A DOTING dad ended up in a stand-off with police after going on a booze binge to cope with the stress of caring for his disabled son.

Barrhead man Jamie McMaster has a son who suffers from cerebral palsy – and the stress of looking after the youngster is said to be the reason he went on a two-hour rampage during a drinking session in his home town last month.

McMaster, 31, trashed the house he was in, smashing the television and forcing the woman who lived there to flee in floods of tears, before lobbing things out the window and barricading himself inside.

The details emerged when McMaster, who had earlier pleaded guilty to a charge of behaving in a threatening or abusive way, returned to the dock at Paisley Sheriff Court last week to learn his fate.

Procurator fiscal depute Ruth Cockburn said the incident took place at a flat in Saunders Court, Barrhead, on September 22.

She added: “The accused’s partner attended at the house and tried to pick the accused up. He refused to leave as he was intoxicated. She left without him.

“The accused picked up the TV, threw it onto the floor and jumped on it. The accused became more and more aggressive and started smashing up the address.”

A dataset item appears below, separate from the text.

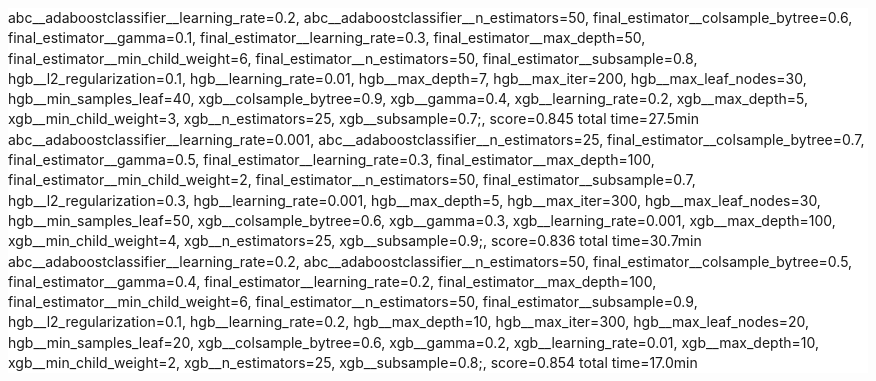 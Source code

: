abc__adaboostclassifier__learning_rate=0.2, abc__adaboostclassifier__n_estimators=50, final_estimator__colsample_bytree=0.6, final_estimator__gamma=0.1, final_estimator__learning_rate=0.3, final_estimator__max_depth=50, final_estimator__min_child_weight=6, final_estimator__n_estimators=50, final_estimator__subsample=0.8, hgb__l2_regularization=0.1, hgb__learning_rate=0.01, hgb__max_depth=7, hgb__max_iter=200, hgb__max_leaf_nodes=30, hgb__min_samples_leaf=40, xgb__colsample_bytree=0.9, xgb__gamma=0.4, xgb__learning_rate=0.2, xgb__max_depth=5, xgb__min_child_weight=3, xgb__n_estimators=25, xgb__subsample=0.7;, score=0.845 total time=27.5min
abc__adaboostclassifier__learning_rate=0.001, abc__adaboostclassifier__n_estimators=25, final_estimator__colsample_bytree=0.7, final_estimator__gamma=0.5, final_estimator__learning_rate=0.3, final_estimator__max_depth=100, final_estimator__min_child_weight=2, final_estimator__n_estimators=50, final_estimator__subsample=0.7, hgb__l2_regularization=0.3, hgb__learning_rate=0.001, hgb__max_depth=5, hgb__max_iter=300, hgb__max_leaf_nodes=30, hgb__min_samples_leaf=50, xgb__colsample_bytree=0.6, xgb__gamma=0.3, xgb__learning_rate=0.001, xgb__max_depth=100, xgb__min_child_weight=4, xgb__n_estimators=25, xgb__subsample=0.9;, score=0.836 total time=30.7min
abc__adaboostclassifier__learning_rate=0.2, abc__adaboostclassifier__n_estimators=50, final_estimator__colsample_bytree=0.5, final_estimator__gamma=0.4, final_estimator__learning_rate=0.2, final_estimator__max_depth=100, final_estimator__min_child_weight=6, final_estimator__n_estimators=50, final_estimator__subsample=0.9, hgb__l2_regularization=0.1, hgb__learning_rate=0.2, hgb__max_depth=10, hgb__max_iter=300, hgb__max_leaf_nodes=20, hgb__min_samples_leaf=20, xgb__colsample_bytree=0.6, xgb__gamma=0.2, xgb__learning_rate=0.01, xgb__max_depth=10, xgb__min_child_weight=2, xgb__n_estimators=25, xgb__subsample=0.8;, score=0.854 total time=17.0min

McMaster then opened a window and started lobbing items onto the street.

Miss Cockburn said: “Two anonymous phone calls were made to the police, regarding a male going berserk and a male and female screaming at each other at the locus.”

Officers tried to gain access but McMaster barricaded himself inside.

Eventually, he agreed to let officers in and was detained but, as he was being taken to a police station, he threatened them with violence.

Defence solicitor Terry Gallanagh told Sheriff Sukhwinder Gill that McMaster’s 10-year-old son has cerebral palsy.

The lawyer explained: “He and his partner have dedicated their lives to the care and wellbeing of the child. He has advised me he has felt under a great deal of pressure recently.”

Sheriff Gill, who could have caged McMaster for up to a year for the offence, allowed him to walk free.

She told him: “

I do see that you’re a caring and loving father and it can’t be easy looking after a son with the health difficulties I’ve heard about.

“I’m prepared to deal with it in an unusual way.”

She deferred sentence on McMaster for six months for him to be of good behaviour and told him to return to the dock in April to learn his fate.